The CM said nobody will be allowed to disturb peace at any cost, while reacting to a protest call given by student unions for January 1 in universities and colleges across the state.
“Holding protests is the democratic right of every citizen and people, including students, are within their right to stage a peaceful dharna, march etc. against draconian initiatives of the central government, as long as such protests are conducted peacefully,” Singh said in a statement here.
He said as long as the protesters did not take law into their hands, police would not prevent them from carrying out their proposed agitation.
Police had been directed to come down heavily against any attempt by the protesters to vandalise public property or otherwise indulge in any violence, Singh said.
The Punjab CM also urged student leaders to keep a check on possible infiltration of “goonda” elements and ensure that the proposed protest was carried out peacefully.
Peaceful protests in some other states had ended up in violence due to such infiltrations, he stressed.
Singh said police would maintain strict vigil not just in and around universities but also public places across the state throughout the day.
During a dharna organised by the Punjab Congress in Ludhiana on Monday, the chief minister had reiterated that the controversial Citizenship Amendment Act would not be allowed to be implemented in the state under any circumstances.

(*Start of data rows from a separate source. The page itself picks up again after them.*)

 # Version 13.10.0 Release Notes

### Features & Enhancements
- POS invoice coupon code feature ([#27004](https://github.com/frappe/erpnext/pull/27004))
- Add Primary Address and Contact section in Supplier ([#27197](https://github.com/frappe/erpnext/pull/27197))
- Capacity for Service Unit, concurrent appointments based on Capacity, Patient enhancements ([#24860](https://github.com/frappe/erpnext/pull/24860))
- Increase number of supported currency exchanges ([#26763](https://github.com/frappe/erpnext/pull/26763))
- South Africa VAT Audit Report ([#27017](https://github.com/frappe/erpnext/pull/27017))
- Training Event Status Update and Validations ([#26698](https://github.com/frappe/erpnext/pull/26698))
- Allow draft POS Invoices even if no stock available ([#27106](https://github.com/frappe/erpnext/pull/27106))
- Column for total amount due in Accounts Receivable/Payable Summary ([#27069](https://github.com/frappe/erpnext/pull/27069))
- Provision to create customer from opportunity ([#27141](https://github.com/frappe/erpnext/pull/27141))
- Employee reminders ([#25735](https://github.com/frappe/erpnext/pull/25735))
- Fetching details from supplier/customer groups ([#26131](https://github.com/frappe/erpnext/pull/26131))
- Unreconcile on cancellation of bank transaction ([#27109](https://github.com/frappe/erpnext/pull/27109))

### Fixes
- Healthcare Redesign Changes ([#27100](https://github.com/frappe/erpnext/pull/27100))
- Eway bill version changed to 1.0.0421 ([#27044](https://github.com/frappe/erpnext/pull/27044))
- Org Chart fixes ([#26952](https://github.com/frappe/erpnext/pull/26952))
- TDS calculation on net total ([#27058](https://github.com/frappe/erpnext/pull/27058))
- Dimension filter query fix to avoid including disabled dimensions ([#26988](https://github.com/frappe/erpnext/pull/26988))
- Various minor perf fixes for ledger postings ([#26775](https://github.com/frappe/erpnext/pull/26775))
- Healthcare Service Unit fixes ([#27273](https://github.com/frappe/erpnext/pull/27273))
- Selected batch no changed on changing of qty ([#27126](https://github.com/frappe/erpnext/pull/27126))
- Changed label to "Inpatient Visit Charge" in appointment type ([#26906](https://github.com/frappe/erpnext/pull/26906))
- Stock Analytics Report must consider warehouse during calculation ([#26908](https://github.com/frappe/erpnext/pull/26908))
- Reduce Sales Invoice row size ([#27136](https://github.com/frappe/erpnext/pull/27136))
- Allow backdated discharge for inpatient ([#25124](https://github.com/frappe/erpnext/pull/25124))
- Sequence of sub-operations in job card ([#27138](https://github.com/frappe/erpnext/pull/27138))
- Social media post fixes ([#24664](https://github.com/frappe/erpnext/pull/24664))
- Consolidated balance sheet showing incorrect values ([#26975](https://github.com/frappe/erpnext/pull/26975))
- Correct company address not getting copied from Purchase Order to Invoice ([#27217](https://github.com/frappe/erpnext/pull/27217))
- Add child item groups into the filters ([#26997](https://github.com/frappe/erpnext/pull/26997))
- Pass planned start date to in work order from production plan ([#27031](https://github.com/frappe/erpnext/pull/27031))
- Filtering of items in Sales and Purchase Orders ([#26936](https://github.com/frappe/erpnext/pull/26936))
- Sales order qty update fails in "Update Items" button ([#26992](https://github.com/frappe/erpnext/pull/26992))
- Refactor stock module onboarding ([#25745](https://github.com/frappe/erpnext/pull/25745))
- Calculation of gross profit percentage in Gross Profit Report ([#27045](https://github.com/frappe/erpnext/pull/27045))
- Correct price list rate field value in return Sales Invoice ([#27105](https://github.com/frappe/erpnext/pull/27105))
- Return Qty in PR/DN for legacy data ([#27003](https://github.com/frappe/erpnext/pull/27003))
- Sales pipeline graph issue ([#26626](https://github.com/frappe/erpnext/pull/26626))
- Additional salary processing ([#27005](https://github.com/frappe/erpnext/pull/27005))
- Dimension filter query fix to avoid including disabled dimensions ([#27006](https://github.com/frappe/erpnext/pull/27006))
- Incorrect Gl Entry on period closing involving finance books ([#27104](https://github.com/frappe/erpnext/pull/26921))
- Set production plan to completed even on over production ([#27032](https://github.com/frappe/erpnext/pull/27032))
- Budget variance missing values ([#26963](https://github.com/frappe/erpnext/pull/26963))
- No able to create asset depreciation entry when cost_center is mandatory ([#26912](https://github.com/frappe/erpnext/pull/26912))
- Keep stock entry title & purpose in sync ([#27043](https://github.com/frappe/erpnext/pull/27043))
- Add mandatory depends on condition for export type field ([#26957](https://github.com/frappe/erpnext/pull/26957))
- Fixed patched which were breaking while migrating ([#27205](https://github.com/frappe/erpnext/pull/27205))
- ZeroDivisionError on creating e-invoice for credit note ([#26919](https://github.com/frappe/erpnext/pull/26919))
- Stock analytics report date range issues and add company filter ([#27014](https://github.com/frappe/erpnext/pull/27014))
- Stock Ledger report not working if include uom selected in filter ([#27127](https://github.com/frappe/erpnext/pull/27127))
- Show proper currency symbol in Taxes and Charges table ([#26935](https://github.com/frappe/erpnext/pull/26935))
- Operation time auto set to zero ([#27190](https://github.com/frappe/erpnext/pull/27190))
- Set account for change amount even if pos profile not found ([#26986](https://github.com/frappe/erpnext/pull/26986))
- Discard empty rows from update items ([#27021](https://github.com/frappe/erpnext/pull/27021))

The CM had said that his government was opposed to the CAA and the National Register of Citizens in view of their “divisive and discriminatory nature.”
Protests against CAA that were earlier confined to the northeast, have swept the country over the past two weeks after several protesters, including students clashed with the police in Delhi’s Jamia Milia Islamia on December 15.
The amended law seeks to provide citizenship to Hindu, Sikh, Buddhist, Jain, Parsi and Christian communities who have faced religious persecution in Pakistan, Bangladesh, and Afghanistan and have arrived in India on or before December 31, 2014.